In a recent survey of North American sales leaders, we at Fusion Learning asked, “Do sales managers have a model they use to provide feedback to their people?” The response was amazing: 56 percent said yes, and 44 percent said no. This was an aha moment for us. Almost half of sales managers do not have a model for providing feedback. We also know from our experience in our sales-management training sessions that feedback offered without a clear model ends up as a one-way conversation delivered from the manager to the performer.
These one-way feedback conversations come in one of two types: the first is the “sandwich,” when the manager presents the performer with what he or she did well, “sandwiches” negative feedback in the middle, and wraps it up with more positive feedback. It’s a habit based on years and years of giving feedback – and it’s a habit we have to break.
The second is the “seagull” model, which is even worse. This is when the manager doesn’t attempt to engage the performer; he or she simply states negative feedback and moves on. This is why I liken it to seagulls: they fly by, poop, and fly on. You never want to provide “seagull” feedback. Remember, if you simply tell the performer, the conversation is one way, but if you ask the performer, this facilitates a two-way conversation.
If you constantly praise your team members without suggesting improvements, you will have an extremely confident, unskilled team. If you constantly suggest how they can be better without celebrating their success, you will have a skilled team that is lacking confidence. Balance in feedback is critical – but it’s not necessarily 50/50.
A two-way Effective Feedback model makes self-discovery by the performer the first and most critical part of this process. The model has four easy-to-follow steps:
1. Ask performers what they did well.
2. You add what you feel they did well.
3. Ask performers what they will do differently next time.
4. You add what you suggest they do differently next time.
Steps 1 and 2 build confidence. We need confident team members. Steps 3 and 4 build skill. All four steps create a confident, skilled, and engaged team member.
Do we spend an equal amount of time in each of these steps? Definitely not! Different people have different capacities for feedback and different abilities to assimilate information. Those who lack confidence need more in steps 1 and 2. Those who are very confident but lack skill need more time in steps 3 and 4 (but be careful that it comes after reinforcing confidence in steps 1 and 2).
Effective two-way feedback is common sense. The four steps are not a scientific breakthrough, but they are not common practice. Making them common practice will engage your team. Once this four-step process is in place and well embedded in your culture, you’ll find team members are so well versed in feedback that they can actually provide themselves with clear, actionable, realistic, and balanced feedback on a daily basis.
How does this work in the real world? Fusion Learning’s average annual growth rate is 28 percent, and one of the most significant factors is feedback. When we hire new team members (all members, not just sales), we provide them with a two-page summary of what it will be like to work at Fusion Learning. Here is what we say about feedback:
“Growth and development is key in our industry, not only for clients, but for employees as well – you will receive constant feedback here, some you will like and some that is harder to hear – either way there is an expectation that you take it and act on it.

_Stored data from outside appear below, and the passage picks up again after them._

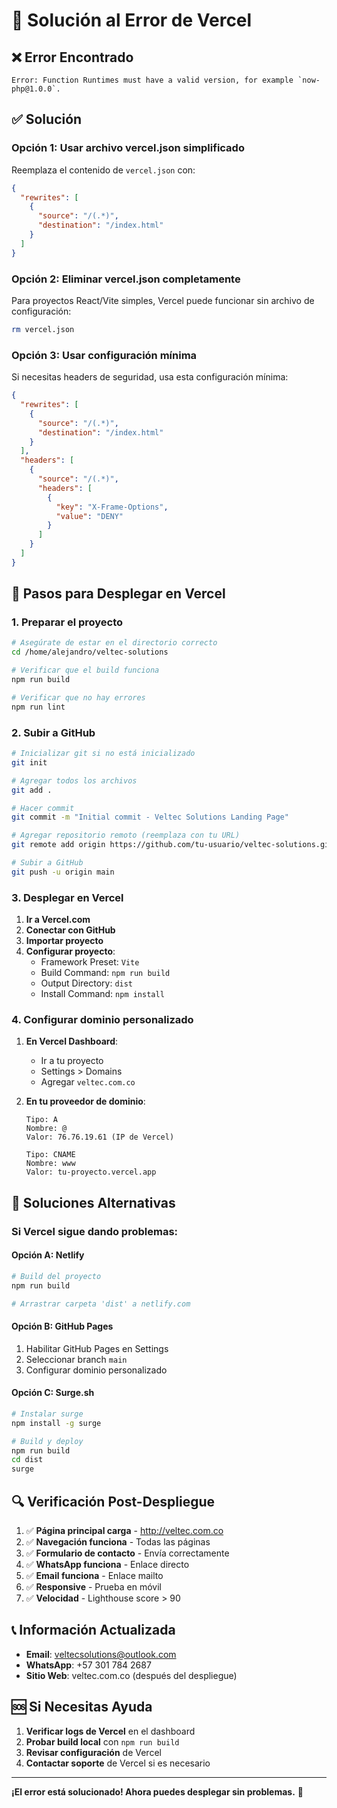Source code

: # 🚀 Solución al Error de Vercel

## ❌ Error Encontrado
```
Error: Function Runtimes must have a valid version, for example `now-php@1.0.0`.
```

## ✅ Solución

### Opción 1: Usar archivo vercel.json simplificado

Reemplaza el contenido de `vercel.json` con:

```json
{
  "rewrites": [
    {
      "source": "/(.*)",
      "destination": "/index.html"
    }
  ]
}
```

### Opción 2: Eliminar vercel.json completamente

Para proyectos React/Vite simples, Vercel puede funcionar sin archivo de configuración:

```bash
rm vercel.json
```

### Opción 3: Usar configuración mínima

Si necesitas headers de seguridad, usa esta configuración mínima:

```json
{
  "rewrites": [
    {
      "source": "/(.*)",
      "destination": "/index.html"
    }
  ],
  "headers": [
    {
      "source": "/(.*)",
      "headers": [
        {
          "key": "X-Frame-Options",
          "value": "DENY"
        }
      ]
    }
  ]
}
```

## 🔧 Pasos para Desplegar en Vercel

### 1. Preparar el proyecto
```bash
# Asegúrate de estar en el directorio correcto
cd /home/alejandro/veltec-solutions

# Verificar que el build funciona
npm run build

# Verificar que no hay errores
npm run lint
```

### 2. Subir a GitHub
```bash
# Inicializar git si no está inicializado
git init

# Agregar todos los archivos
git add .

# Hacer commit
git commit -m "Initial commit - Veltec Solutions Landing Page"

# Agregar repositorio remoto (reemplaza con tu URL)
git remote add origin https://github.com/tu-usuario/veltec-solutions.git

# Subir a GitHub
git push -u origin main
```

### 3. Desplegar en Vercel

1. **Ir a Vercel.com**
2. **Conectar con GitHub**
3. **Importar proyecto**
4. **Configurar proyecto**:
   - Framework Preset: `Vite`
   - Build Command: `npm run build`
   - Output Directory: `dist`
   - Install Command: `npm install`

### 4. Configurar dominio personalizado

1. **En Vercel Dashboard**:
   - Ir a tu proyecto
   - Settings > Domains
   - Agregar `veltec.com.co`

2. **En tu proveedor de dominio**:
   ```
   Tipo: A
   Nombre: @
   Valor: 76.76.19.61 (IP de Vercel)
   
   Tipo: CNAME
   Nombre: www
   Valor: tu-proyecto.vercel.app
   ```

## 🚨 Soluciones Alternativas

### Si Vercel sigue dando problemas:

#### Opción A: Netlify
```bash
# Build del proyecto
npm run build

# Arrastrar carpeta 'dist' a netlify.com
```

#### Opción B: GitHub Pages
1. Habilitar GitHub Pages en Settings
2. Seleccionar branch `main`
3. Configurar dominio personalizado

#### Opción C: Surge.sh
```bash
# Instalar surge
npm install -g surge

# Build y deploy
npm run build
cd dist
surge
```

## 🔍 Verificación Post-Despliegue

1. ✅ **Página principal carga** - http://veltec.com.co
2. ✅ **Navegación funciona** - Todas las páginas
3. ✅ **Formulario de contacto** - Envía correctamente
4. ✅ **WhatsApp funciona** - Enlace directo
5. ✅ **Email funciona** - Enlace mailto
6. ✅ **Responsive** - Prueba en móvil
7. ✅ **Velocidad** - Lighthouse score > 90

## 📞 Información Actualizada

- **Email**: veltecsolutions@outlook.com
- **WhatsApp**: +57 301 784 2687
- **Sitio Web**: veltec.com.co (después del despliegue)

## 🆘 Si Necesitas Ayuda

1. **Verificar logs de Vercel** en el dashboard
2. **Probar build local** con `npm run build`
3. **Revisar configuración** de Vercel
4. **Contactar soporte** de Vercel si es necesario

---

**¡El error está solucionado! Ahora puedes desplegar sin problemas.** 🎉

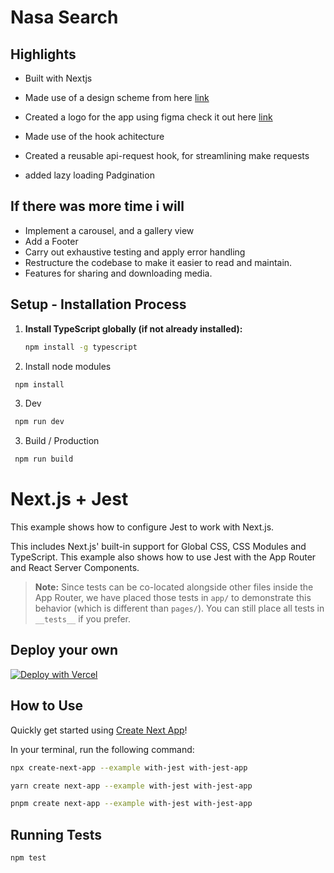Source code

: # Nasa Search

## Highlights

- Built with Nextjs
- Made use of a design scheme from here [link](https://www.pinterest.com/pin/1477812367278415/)

- Created a logo for the app using figma check it out here [link](https://www.figma.com/file/P01w31IfsBDzfU1KPDC2j8/Nasa-Search?type=design&node-id=0%3A1&mode=design&t=wG43hjUyK2h0xMeE-1)

- Made use of the hook achitecture
- Created a reusable api-request hook, for streamlining make requests
- added lazy loading Padgination

## If there was more time i will

- Implement a carousel, and a gallery view
- Add a Footer
- Carry out exhaustive testing and apply error handling
- Restructure the codebase to make it easier to read and maintain.
- Features for sharing and downloading media.

## Setup - Installation Process

1. **Install TypeScript globally (if not already installed):**
   ```bash
   npm install -g typescript
   ```
2. Install node modules

```bash
 npm install
```

3. Dev

```bash
 npm run dev
```

3. Build / Production

```bash
 npm run build
```

# Next.js + Jest

This example shows how to configure Jest to work with Next.js.

This includes Next.js' built-in support for Global CSS, CSS Modules and TypeScript. This example also shows how to use Jest with the App Router and React Server Components.

> **Note:** Since tests can be co-located alongside other files inside the App Router, we have placed those tests in `app/` to demonstrate this behavior (which is different than `pages/`). You can still place all tests in `__tests__` if you prefer.

## Deploy your own

[![Deploy with Vercel](https://vercel.com/button)](https://vercel.com/new/clone?repository-url=https://github.com/vercel/next.js/tree/canary/examples/with-jest&project-name=with-jest&repository-name=with-jest)

## How to Use

Quickly get started using [Create Next App](https://github.com/vercel/next.js/tree/canary/packages/create-next-app#readme)!

In your terminal, run the following command:

```bash
npx create-next-app --example with-jest with-jest-app
```

```bash
yarn create next-app --example with-jest with-jest-app
```

```bash
pnpm create next-app --example with-jest with-jest-app
```

## Running Tests

```bash
npm test
```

“We will be open and candid with you. If you are performing well you will know it and if you are not performing well you will receive feedback and coaching.”
My belief is that our successful growth has a lot to do with feedback being frequent and helpful for our team. Everyone on the team knows that feedback is a four-step process, and they know that they will need to perform some self-discovery before they are given feedback by others.